Tuesday, November 16, 2021

19 and 6

The challenge to President Biden's COVID-19 vaccine mandates as issued through the Occupational Safety and Health Administration (OSHA) will be heard in this courtroom.

This is the courtroom of the Sixth Circuit Court of Appeals in Cincinnati, Ohio, which won by lottery the right to decide the challenges to the mandates.  Alas, the Sixth Court of Appeals has a conservative majority, fortified by Trump appointees.  Legal experts are already leaving the OSHA mandates for dead because of that.  The plaintiffs charge that the mandates are too broad and unworkable and fail to take differences between workplaces into account - an argument sure to please many a right-wing judge.  Others say it will certainly go to the Supreme Court, where the conservative majority has, like that on the Sixth Circuit Court of Appeals, been fortified by Trump appointees - Trump appointed more Supreme Court justices than any other President since Reagan.  This is all happening as another wave of COVID infections is taking shape - much to the indifference of the businesses and the Republican-led states that initiated this challenge.

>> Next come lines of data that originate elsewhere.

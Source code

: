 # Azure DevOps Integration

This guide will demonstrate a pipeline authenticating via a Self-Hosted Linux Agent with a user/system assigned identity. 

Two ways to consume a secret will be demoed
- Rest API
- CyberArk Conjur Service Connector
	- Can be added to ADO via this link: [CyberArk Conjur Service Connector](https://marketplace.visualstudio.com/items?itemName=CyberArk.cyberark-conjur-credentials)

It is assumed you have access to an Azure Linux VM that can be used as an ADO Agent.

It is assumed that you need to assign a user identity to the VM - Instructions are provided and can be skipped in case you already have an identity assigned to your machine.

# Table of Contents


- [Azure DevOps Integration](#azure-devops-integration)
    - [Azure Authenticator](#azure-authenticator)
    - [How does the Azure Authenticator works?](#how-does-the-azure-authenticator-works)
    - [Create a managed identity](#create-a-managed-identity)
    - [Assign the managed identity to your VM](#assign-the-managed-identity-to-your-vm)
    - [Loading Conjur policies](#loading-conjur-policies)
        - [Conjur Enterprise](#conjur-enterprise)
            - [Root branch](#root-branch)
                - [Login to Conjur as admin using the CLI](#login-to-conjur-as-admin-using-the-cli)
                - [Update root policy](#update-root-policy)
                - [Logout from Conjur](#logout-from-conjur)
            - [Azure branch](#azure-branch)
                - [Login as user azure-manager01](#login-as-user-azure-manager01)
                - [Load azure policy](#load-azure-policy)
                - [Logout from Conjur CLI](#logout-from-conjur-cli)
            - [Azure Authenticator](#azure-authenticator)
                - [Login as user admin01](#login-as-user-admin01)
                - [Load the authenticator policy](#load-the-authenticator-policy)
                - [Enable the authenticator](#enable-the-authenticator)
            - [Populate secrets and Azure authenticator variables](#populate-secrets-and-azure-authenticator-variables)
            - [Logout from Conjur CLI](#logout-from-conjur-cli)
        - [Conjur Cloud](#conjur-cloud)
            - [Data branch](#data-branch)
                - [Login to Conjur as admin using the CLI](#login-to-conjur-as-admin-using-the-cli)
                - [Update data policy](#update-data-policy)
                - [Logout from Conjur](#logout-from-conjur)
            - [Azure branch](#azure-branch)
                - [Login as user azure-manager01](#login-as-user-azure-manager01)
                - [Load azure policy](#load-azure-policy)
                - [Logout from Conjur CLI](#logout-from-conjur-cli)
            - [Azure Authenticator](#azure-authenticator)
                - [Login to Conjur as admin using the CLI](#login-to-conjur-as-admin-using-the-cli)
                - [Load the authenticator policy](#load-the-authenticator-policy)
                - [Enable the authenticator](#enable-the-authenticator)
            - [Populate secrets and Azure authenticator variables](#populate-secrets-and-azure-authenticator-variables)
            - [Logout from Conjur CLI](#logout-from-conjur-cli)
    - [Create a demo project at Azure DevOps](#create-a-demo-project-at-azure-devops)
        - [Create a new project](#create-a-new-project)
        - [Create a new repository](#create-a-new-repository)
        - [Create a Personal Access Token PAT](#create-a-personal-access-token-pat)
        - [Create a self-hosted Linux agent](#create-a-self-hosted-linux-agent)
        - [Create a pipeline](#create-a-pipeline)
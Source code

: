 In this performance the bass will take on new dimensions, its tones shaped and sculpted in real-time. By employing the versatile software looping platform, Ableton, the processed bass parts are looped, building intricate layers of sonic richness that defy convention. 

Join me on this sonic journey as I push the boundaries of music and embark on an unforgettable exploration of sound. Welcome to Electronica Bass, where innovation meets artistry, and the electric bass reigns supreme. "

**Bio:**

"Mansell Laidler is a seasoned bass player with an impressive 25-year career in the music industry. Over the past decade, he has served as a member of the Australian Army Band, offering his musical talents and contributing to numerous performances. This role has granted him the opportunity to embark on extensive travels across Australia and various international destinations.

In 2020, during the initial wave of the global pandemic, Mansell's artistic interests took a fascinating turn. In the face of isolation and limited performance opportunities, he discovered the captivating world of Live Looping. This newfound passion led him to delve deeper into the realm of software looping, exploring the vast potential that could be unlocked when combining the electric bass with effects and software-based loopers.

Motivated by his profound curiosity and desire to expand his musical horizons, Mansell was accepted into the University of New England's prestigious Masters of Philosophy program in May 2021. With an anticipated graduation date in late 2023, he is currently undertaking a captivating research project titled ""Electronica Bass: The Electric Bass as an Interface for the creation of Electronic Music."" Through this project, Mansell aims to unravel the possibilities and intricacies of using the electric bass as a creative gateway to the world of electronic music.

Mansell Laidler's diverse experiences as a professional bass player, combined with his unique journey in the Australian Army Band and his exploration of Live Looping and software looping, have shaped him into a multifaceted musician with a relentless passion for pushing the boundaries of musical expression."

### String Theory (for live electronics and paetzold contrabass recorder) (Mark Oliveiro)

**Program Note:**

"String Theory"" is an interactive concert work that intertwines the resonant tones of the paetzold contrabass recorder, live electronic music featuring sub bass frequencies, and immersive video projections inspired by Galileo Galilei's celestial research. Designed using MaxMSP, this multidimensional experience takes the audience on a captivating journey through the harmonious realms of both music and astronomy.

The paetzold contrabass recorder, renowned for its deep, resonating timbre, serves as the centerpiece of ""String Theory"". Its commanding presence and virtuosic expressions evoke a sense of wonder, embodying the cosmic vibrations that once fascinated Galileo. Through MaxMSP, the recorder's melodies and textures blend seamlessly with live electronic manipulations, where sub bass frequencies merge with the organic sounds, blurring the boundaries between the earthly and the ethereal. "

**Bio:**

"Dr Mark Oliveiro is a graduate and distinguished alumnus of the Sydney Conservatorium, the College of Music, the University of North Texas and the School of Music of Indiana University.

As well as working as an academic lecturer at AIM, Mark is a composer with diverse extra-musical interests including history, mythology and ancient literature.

Before you throw up your hands and declare that the vaccine mandate is doomed and that COVID is going to infect the large minority - about 41 percent - of Americans who have not been and will not be vaccinated an prolong the pandemic until the end of time,  just bear a few things in mind.  First, COVID cases, as previously noted, are rising again, and the pretext of the suits was the fact that cases were declining . . . that is, until recently.  That ought to give the Sixth Circuit judges some pause.  Second, the Supreme Court has already rejected three challenges to vaccine mandates, so if President Biden does have to appeal to the Supreme Court, his chances there are better than in the Sixth Circuit.  Third, there are other lawsuits pending against the OSHA mandates  - from labor unions who think the mandates don't go far enough and want to expand them to include smaller businesses.  Most of them are suing in the more liberal Second Circuit Court of Appeals, based in New York City. 

There's still a chance that the mandates will survive court challenges, and if they don't, the Biden administration is likely to craft new ones to satisfy the complaints against the old ones.  It may be working on them already.